Pinned on the walls like tapestries, these variously sized banners trumpeted her genius for composition, scale, and line. Little is known about how they were used, and it was a challenge to imagine what they looked like in the classroom, but a room of them must have been awe-inspiring. They are full of intriguing artistic choices: a warm palette of watercolor washes; uniform black handstamped lettering; and a nascent take on reductivist abstraction, as in one striking demonstration of a “sectional view of the crust of the earth,” dated 1828–40. This nearly six-by-six-foot piece features a dominant, Agnes Martin-esque dusty-pink disk, indicating a chasm of molten blazes, with the tiniest of volcanoes at its edges spewing lava.

The thread running through the show, like the languid, recurring lines representing the earth’s strata in her charts and drawings, was the identity of spirit and nature. Unsurprisingly, the range of flora and fauna on view was wide. There were drawings of a woolly mammoth, a mastodon, and octopuses—but I was even more wooed by a meticulous painting of a sprig of maple leaves in autumnal hues, a charming pencil drawing of aster plants, and a simple watercolor of a pink carnation. All of these neatly captured Hitchcock’s personal ambition to understand the natural world through God’s beneficent design, as she might put it. Or, as Edward Hitchcock wrote in The Religion of Geology and Its Connected Sciences (1851), which he dedicated to his wife and to which she contributed art (and surely ideas): “We ought only to expect that the facts of science, rightly understood, should not contradict the statements of revelation, correctly interpreted.” In other words, scientific truths are illustrations of divine truths: This idea is at the heart of Spinoza’s Ethics (1677) and related debates still smoldering today.

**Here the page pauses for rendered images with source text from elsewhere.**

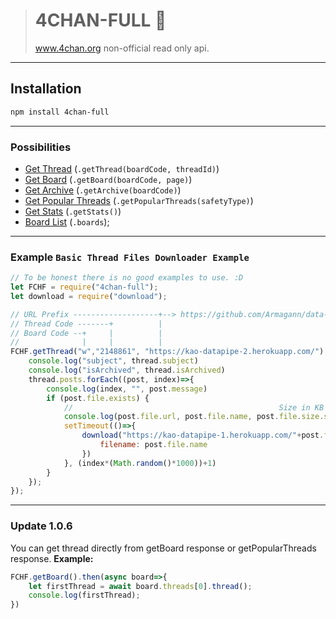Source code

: > # 4CHAN-FULL 🎉
> www.4chan.org non-official read only api.

---

## Installation
```diff
npm install 4chan-full
```

---

### Possibilities
- [Get Thread](https://example.com/ "Example Result") (`.getThread(boardCode, threadId)`)
- [Get Board](https://example.com/ "Example Result") (`.getBoard(boardCode, page)`)
- [Get Archive](https://example.com/ "Example Result") (`.getArchive(boardCode)`)
- [Get Popular Threads](https://example.com/ "Example Result") (`.getPopularThreads(safetyType)`)
- [Get Stats](https://example.com/ "Example Result") (`.getStats()`)
- [Board List](https://example.com/ "Example Result") (`.boards`);

---

### Example `Basic Thread Files Downloader Example`
```js
// To be honest there is no good examples to use. :D
let FCHF = require("4chan-full");
let download = require("download");

// URL Prefix -------------------+--> https://github.com/Armagann/data-pipe
// Thread Code -------+          |
// Board Code --+     |          |
//              |     |          |
FCHF.getThread("w","2148861", "https://kao-datapipe-2.herokuapp.com/").then(thread=>{
    console.log("subject", thread.subject)
    console.log("isArchived", thread.isArchived)
    thread.posts.forEach((post, index)=>{
        console.log(index, "", post.message)
        if (post.file.exists) {
            //                                              Size in KB
            console.log(post.file.url, post.file.name, post.file.size.size, post.file.size.width, post.file.size.height);
            setTimeout(()=>{
                download("https://kao-datapipe-1.herokuapp.com/"+post.file.url, "wallpapers", {
                    filename: post.file.name
                })
            }, (index*(Math.random()*1000))+1)
        }
    });
});

```

--- 

### Update 1.0.6

You can get thread directly from getBoard response or getPopularThreads response. **Example:**
```js
FCHF.getBoard().then(async board=>{
    let firstThread = await board.threads[0].thread();
    console.log(firstThread);
})
```


    





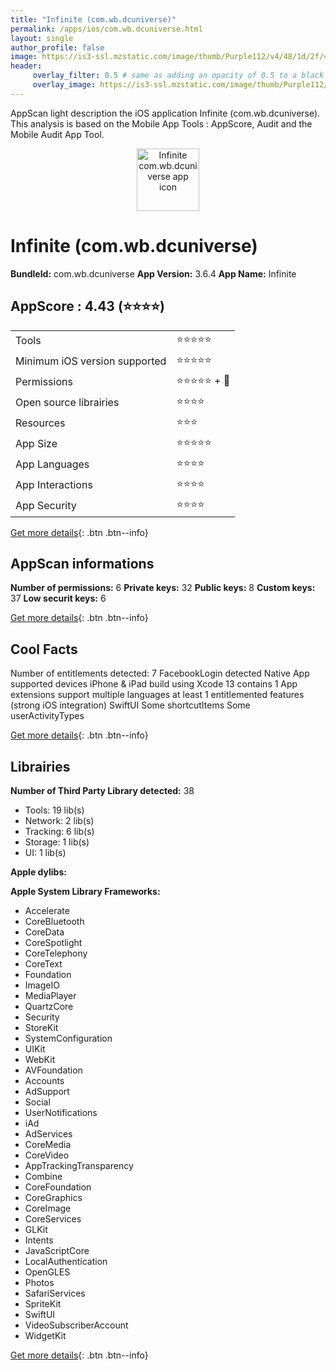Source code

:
 ```yaml
---
title: "Infinite (com.wb.dcuniverse)"
permalink: /apps/ios/com.wb.dcuniverse.html
layout: single
author_profile: false
image: https://is3-ssl.mzstatic.com/image/thumb/Purple112/v4/48/1d/2f/481d2f3e-9344-4dbe-cecd-ddb00e98b4b3/AppIcon-0-1x_U007emarketing-0-7-0-85-220.png/512x512bb.jpg
header: 
     overlay_filter: 0.5 # same as adding an opacity of 0.5 to a black background
     overlay_image: https://is3-ssl.mzstatic.com/image/thumb/Purple112/v4/48/1d/2f/481d2f3e-9344-4dbe-cecd-ddb00e98b4b3/AppIcon-0-1x_U007emarketing-0-7-0-85-220.png/512x512bb.jpg
---
```

AppScan light description the iOS application Infinite (com.wb.dcuniverse). This analysis is based on the Mobile App Tools : AppScore, Audit and the Mobile Audit App Tool.

  
  
<div style="text-align: center;"><img src="https://is3-ssl.mzstatic.com/image/thumb/Purple112/v4/48/1d/2f/481d2f3e-9344-4dbe-cecd-ddb00e98b4b3/AppIcon-0-1x_U007emarketing-0-7-0-85-220.png/512x512bb.jpg" width="100" height="100" alt="Infinite com.wb.dcuniverse app icon"></div>  
  
# Infinite (com.wb.dcuniverse)

**BundleId:** com.wb.dcuniverse
**App Version:** 3.6.4
**App Name:** Infinite


## AppScore : 4.43 (⭐️⭐️⭐️⭐️) 

<table>
<tr><td> Tools </td><td> ⭐️⭐️⭐️⭐️⭐️ </td></tr>
<tr><td> Minimum iOS version supported </td><td> ⭐️⭐️⭐️⭐️⭐️ </td></tr>
<tr><td> Permissions </td><td> ⭐️⭐️⭐️⭐️⭐️ + 🌟 </td></tr>
<tr><td> Open source librairies </td><td> ⭐️⭐️⭐️⭐️ </td></tr>
<tr><td> Resources </td><td> ⭐️⭐️⭐️ </td></tr>
<tr><td> App Size </td><td> ⭐️⭐️⭐️⭐️⭐️ </td></tr>
<tr><td> App Languages </td><td> ⭐️⭐️⭐️⭐️ </td></tr>
<tr><td> App Interactions </td><td> ⭐️⭐️⭐️⭐️ </td></tr>
<tr><td> App Security </td><td> ⭐️⭐️⭐️⭐️ </td></tr>
</table>

[Get more details](/pricing.html){: .btn .btn--info}  
  
## AppScan informations 

**Number of permissions:** 6
**Private keys:** 32
**Public keys:** 8
**Custom keys:** 37
**Low securit keys:** 6
  
[Get more details](/pricing.html){: .btn .btn--info}

## Cool Facts

Number of entitlements detected: 7
FacebookLogin detected
Native App
supported devices iPhone & iPad
build using Xcode 13
contains 1 App extensions
support multiple languages
at least 1 entitlemented features (strong iOS integration)
SwiftUI
Some shortcutItems 
Some userActivityTypes
  
[Get more details](/pricing.html){: .btn .btn--info}

## Librairies 
**Number of Third Party Library detected:** 38
- Tools: 19 lib(s)
- Network: 2 lib(s)
- Tracking: 6 lib(s)
- Storage: 1 lib(s)
- UI: 1 lib(s)

**Apple dylibs:**


**Apple System Library Frameworks:**
- Accelerate
- CoreBluetooth
- CoreData
- CoreSpotlight
- CoreTelephony
- CoreText
- Foundation
- ImageIO
- MediaPlayer
- QuartzCore
- Security
- StoreKit
- SystemConfiguration
- UIKit
- WebKit
- AVFoundation
- Accounts
- AdSupport
- Social
- UserNotifications
- iAd
- AdServices
- CoreMedia
- CoreVideo
- AppTrackingTransparency
- Combine
- CoreFoundation
- CoreGraphics
- CoreImage
- CoreServices
- GLKit
- Intents
- JavaScriptCore
- LocalAuthentication
- OpenGLES
- Photos
- SafariServices
- SpriteKit
- SwiftUI
- VideoSubscriberAccount
- WidgetKit


  
[Get more details](/pricing.html){: .btn .btn--info}

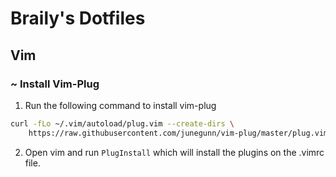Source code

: # Braily's Dotfiles

## Vim

### ~ Install Vim-Plug

1. Run the following command to install vim-plug
```bash
curl -fLo ~/.vim/autoload/plug.vim --create-dirs \
    https://raw.githubusercontent.com/junegunn/vim-plug/master/plug.vim
```
2. Open vim and run `PlugInstall` which will install the plugins on the .vimrc file.

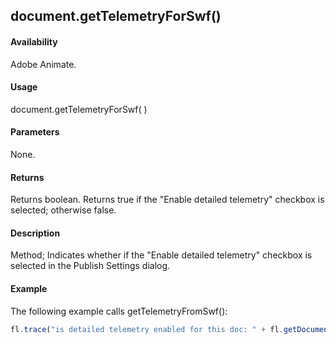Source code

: ## document.getTelemetryForSwf()

#### Availability

Adobe Animate.

#### Usage

document.getTelemetryForSwf( )

#### Parameters

None.

#### Returns

Returns boolean. Returns true if the "Enable detailed telemetry" checkbox is selected; otherwise false.

#### Description

Method; Indicates whether if the "Enable detailed telemetry" checkbox is selected in the Publish Settings dialog.

#### Example


The following example calls getTelemetryFromSwf():
```javascript
fl.trace("is detailed telemetry enabled for this doc: " + fl.getDocumentDOM().getTelemetryForSwf());

```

Hitchcock died in the wake of the Emancipation Proclamation and the start of the Civil War, yet that wasn’t addressed in the ample letters, books, notes, and archival documents exhibited, or in the show’s lengthy explanatory labels, which might have benefited from this essential social context. Despite that omission, the sense that Hitchcock’s last pieces were made during this groundbreaking moment of upheaval—across science, religion, economics, and politics—stayed with me, and that emphasis on change and newness was something you could feel emanating from her work. She kept her mind focused on the present but she was also prescient. In a recent interview for this magazine’s website, the Otolith Group told me: “Art has to learn how to move across scales. It has to become . . . capable of moving across the deep times of the soil, the hyperlocal scales of the climate, and the life cycles of human generations.” Almost unfathomably, nearly magically, Hitchcock’s oeuvre does exactly that.